**YOUR INSTRUCTIONS:**
Whenever "also" occurs in a line of the material, list that line.

__________

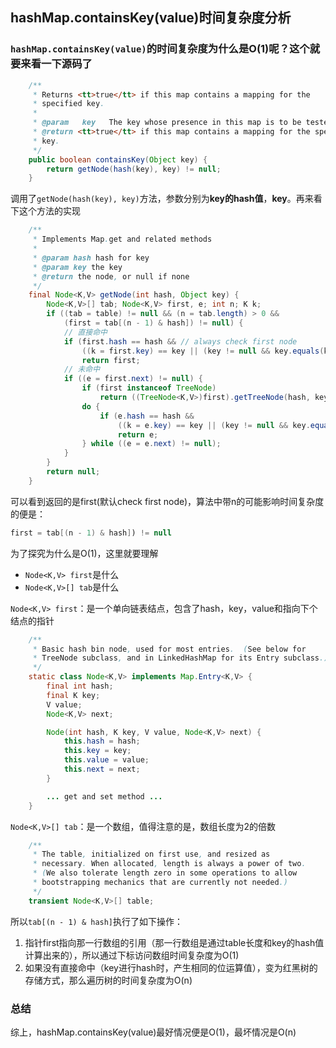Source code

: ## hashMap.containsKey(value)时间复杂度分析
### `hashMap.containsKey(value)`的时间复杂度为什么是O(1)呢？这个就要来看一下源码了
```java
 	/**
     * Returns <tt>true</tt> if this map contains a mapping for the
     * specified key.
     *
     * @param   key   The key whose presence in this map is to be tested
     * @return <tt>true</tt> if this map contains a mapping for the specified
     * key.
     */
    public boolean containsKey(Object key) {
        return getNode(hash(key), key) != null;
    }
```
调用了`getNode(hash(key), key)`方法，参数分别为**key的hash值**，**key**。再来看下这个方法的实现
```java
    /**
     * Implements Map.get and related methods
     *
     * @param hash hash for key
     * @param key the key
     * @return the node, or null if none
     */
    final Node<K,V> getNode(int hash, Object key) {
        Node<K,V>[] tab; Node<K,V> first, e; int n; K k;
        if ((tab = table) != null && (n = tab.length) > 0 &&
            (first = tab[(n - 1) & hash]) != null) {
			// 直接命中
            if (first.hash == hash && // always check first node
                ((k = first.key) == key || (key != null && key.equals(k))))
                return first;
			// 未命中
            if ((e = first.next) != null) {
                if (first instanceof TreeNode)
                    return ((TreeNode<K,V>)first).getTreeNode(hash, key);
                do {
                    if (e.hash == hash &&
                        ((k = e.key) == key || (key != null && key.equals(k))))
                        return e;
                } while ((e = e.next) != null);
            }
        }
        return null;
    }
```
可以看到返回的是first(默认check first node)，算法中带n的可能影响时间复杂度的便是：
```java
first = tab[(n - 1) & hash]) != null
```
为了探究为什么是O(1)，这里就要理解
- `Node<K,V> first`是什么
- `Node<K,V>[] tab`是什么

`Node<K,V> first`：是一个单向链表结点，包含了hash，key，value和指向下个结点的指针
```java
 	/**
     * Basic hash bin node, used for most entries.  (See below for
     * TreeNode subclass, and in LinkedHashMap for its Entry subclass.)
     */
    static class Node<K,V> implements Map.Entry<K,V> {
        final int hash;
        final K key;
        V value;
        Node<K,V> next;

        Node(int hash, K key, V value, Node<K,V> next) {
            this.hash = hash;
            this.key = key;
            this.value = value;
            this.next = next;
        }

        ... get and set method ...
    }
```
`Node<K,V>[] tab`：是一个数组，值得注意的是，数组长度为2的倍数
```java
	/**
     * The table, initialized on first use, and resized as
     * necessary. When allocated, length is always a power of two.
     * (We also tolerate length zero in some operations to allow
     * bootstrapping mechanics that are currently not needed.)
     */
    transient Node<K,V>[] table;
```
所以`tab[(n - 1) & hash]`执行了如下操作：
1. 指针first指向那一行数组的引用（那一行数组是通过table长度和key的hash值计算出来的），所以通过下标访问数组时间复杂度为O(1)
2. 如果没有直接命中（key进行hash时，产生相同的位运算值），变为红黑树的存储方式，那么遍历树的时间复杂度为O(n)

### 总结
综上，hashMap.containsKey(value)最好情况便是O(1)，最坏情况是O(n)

__________

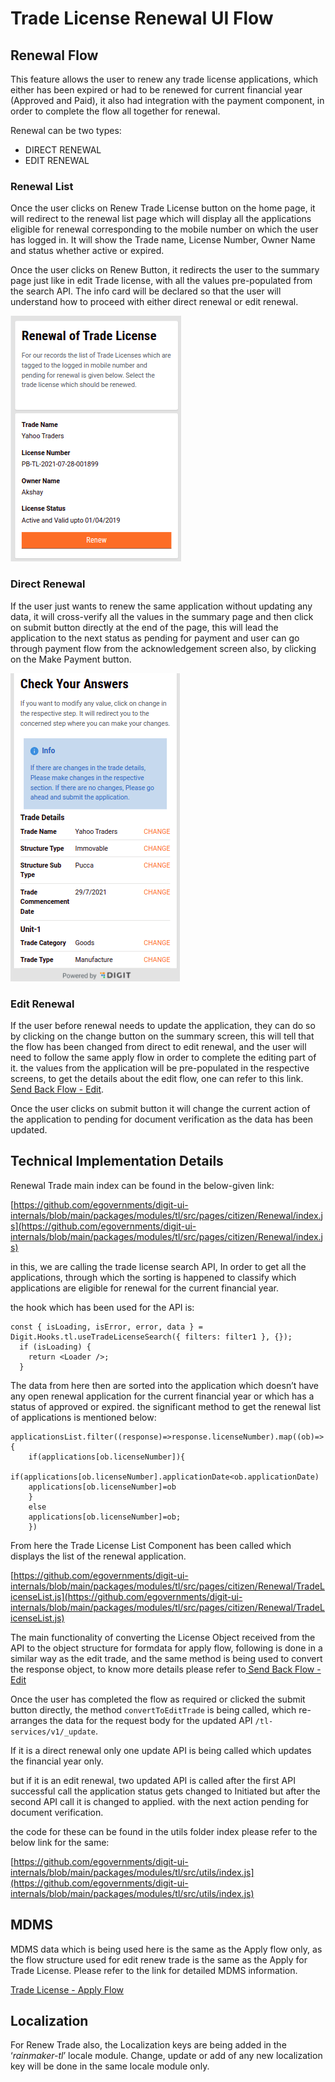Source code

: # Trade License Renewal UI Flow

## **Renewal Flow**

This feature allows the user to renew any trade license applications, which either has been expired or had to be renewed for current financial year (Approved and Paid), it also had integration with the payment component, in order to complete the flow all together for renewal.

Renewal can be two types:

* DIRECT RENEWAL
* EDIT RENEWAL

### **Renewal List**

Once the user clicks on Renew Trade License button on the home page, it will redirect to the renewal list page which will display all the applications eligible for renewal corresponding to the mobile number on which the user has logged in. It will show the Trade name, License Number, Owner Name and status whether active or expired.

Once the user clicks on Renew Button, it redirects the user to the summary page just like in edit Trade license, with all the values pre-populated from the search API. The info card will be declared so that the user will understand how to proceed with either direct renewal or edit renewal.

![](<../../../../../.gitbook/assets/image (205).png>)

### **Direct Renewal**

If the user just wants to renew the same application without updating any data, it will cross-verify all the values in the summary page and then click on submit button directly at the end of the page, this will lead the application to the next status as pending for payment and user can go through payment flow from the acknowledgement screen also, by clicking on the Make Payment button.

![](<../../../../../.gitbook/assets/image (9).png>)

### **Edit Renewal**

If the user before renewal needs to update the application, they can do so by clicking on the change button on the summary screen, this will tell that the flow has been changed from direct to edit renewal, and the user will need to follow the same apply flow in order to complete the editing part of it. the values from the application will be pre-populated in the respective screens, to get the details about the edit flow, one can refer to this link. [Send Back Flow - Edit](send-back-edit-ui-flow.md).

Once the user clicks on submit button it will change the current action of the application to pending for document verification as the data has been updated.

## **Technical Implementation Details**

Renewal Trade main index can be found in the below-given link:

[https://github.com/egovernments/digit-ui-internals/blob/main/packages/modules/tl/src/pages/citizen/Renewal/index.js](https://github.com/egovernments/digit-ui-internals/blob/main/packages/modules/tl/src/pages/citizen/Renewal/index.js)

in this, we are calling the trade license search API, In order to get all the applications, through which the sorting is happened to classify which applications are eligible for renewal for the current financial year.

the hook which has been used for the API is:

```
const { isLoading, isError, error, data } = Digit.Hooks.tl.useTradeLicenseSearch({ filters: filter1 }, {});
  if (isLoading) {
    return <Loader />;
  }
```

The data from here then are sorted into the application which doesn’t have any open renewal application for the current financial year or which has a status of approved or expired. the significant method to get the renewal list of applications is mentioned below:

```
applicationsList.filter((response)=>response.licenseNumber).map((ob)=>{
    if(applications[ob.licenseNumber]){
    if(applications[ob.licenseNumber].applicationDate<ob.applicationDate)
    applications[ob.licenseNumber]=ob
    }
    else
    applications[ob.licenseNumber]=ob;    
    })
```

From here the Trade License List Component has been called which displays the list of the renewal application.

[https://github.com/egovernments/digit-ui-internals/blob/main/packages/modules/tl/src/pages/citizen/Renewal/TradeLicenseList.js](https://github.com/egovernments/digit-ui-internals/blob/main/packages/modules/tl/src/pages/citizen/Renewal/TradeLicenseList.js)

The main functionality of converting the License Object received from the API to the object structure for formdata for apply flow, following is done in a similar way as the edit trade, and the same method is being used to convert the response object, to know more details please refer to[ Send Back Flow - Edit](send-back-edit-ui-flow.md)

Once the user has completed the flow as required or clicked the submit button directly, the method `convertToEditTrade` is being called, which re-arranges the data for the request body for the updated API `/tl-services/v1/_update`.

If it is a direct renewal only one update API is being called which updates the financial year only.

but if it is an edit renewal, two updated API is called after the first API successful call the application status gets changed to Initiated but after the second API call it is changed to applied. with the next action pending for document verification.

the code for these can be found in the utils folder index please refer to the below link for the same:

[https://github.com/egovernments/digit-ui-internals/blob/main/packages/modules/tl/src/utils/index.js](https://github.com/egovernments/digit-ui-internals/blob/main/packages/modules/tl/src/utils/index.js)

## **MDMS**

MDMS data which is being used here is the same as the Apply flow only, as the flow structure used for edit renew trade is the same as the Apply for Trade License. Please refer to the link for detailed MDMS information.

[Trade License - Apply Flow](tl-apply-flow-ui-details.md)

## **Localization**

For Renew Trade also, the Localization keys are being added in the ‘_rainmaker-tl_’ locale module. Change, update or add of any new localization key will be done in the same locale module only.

__________

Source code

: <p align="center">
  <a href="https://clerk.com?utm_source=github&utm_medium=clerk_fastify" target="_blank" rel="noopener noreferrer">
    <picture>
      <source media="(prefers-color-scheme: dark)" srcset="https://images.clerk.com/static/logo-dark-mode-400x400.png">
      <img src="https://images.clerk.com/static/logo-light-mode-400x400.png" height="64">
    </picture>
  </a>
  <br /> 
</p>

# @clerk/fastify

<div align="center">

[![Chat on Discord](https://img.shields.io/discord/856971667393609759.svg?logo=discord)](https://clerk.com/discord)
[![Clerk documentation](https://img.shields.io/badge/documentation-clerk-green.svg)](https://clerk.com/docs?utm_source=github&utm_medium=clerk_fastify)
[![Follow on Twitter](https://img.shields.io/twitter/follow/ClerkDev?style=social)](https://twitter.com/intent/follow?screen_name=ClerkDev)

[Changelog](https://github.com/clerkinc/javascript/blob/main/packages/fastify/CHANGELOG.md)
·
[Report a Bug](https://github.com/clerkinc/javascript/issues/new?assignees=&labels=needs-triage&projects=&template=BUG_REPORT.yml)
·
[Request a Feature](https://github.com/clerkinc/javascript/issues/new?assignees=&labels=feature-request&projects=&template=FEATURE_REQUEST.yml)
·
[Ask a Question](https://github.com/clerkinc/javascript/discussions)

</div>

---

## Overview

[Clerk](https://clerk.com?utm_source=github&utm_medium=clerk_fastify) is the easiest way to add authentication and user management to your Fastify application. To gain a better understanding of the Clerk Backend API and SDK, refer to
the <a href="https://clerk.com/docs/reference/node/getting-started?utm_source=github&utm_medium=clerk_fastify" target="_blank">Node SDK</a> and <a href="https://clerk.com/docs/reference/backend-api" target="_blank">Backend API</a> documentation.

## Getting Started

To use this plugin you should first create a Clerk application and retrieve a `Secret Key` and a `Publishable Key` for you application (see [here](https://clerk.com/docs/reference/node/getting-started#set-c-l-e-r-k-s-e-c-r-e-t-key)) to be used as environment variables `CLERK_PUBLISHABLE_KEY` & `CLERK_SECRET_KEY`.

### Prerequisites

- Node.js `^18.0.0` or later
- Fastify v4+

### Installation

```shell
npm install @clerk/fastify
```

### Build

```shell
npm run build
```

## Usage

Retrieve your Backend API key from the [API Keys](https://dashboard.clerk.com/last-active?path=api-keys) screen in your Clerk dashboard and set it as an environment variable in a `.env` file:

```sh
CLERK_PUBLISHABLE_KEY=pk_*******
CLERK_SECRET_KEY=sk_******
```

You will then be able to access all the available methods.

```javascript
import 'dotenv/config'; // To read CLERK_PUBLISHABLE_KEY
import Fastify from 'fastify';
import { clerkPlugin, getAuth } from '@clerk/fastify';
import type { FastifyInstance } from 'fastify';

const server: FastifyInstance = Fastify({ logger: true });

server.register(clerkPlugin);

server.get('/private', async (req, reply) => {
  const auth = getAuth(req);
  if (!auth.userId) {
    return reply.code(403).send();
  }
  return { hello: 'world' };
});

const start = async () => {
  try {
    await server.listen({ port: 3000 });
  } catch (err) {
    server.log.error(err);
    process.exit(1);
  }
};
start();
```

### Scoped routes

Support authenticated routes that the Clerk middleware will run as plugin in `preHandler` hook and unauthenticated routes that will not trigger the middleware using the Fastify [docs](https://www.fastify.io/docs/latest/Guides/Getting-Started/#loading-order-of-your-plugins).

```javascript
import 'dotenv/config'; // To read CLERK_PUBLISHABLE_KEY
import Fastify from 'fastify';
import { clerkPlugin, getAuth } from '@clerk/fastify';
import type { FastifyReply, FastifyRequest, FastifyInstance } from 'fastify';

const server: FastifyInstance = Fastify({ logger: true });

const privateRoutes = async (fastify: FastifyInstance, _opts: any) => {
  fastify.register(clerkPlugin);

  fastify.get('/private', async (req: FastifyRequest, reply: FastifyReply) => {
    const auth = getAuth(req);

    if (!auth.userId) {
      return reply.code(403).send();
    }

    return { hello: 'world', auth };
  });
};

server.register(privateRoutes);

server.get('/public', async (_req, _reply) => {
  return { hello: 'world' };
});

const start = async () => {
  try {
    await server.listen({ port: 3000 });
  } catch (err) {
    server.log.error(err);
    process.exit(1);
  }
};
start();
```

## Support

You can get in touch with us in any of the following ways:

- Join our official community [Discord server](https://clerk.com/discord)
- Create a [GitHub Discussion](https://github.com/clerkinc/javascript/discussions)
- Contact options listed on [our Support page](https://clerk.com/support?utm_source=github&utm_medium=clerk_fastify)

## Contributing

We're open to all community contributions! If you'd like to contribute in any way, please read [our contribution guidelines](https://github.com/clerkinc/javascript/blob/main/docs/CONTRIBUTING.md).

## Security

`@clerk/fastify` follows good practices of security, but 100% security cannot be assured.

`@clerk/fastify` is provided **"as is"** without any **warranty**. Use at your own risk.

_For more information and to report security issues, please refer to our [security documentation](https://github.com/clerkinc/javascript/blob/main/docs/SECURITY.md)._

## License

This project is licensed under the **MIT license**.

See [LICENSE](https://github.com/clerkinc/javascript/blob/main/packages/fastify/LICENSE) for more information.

__________

**TASK OUTPUT:**
     * (We also tolerate length zero in some operations to allow
This feature allows the user to renew any trade license applications, which either has been expired or had to be renewed for current financial year (Approved and Paid), it also had integration with the payment component, in order to complete the flow all together for renewal.
If the user just wants to renew the same application without updating any data, it will cross-verify all the values in the summary page and then click on submit button directly at the end of the page, this will lead the application to the next status as pending for payment and user can go through payment flow from the acknowledgement screen also, by clicking on the Make Payment button.
For Renew Trade also, the Localization keys are being added in the ‘_rainmaker-tl_’ locale module. Change, update or add of any new localization key will be done in the same locale module only.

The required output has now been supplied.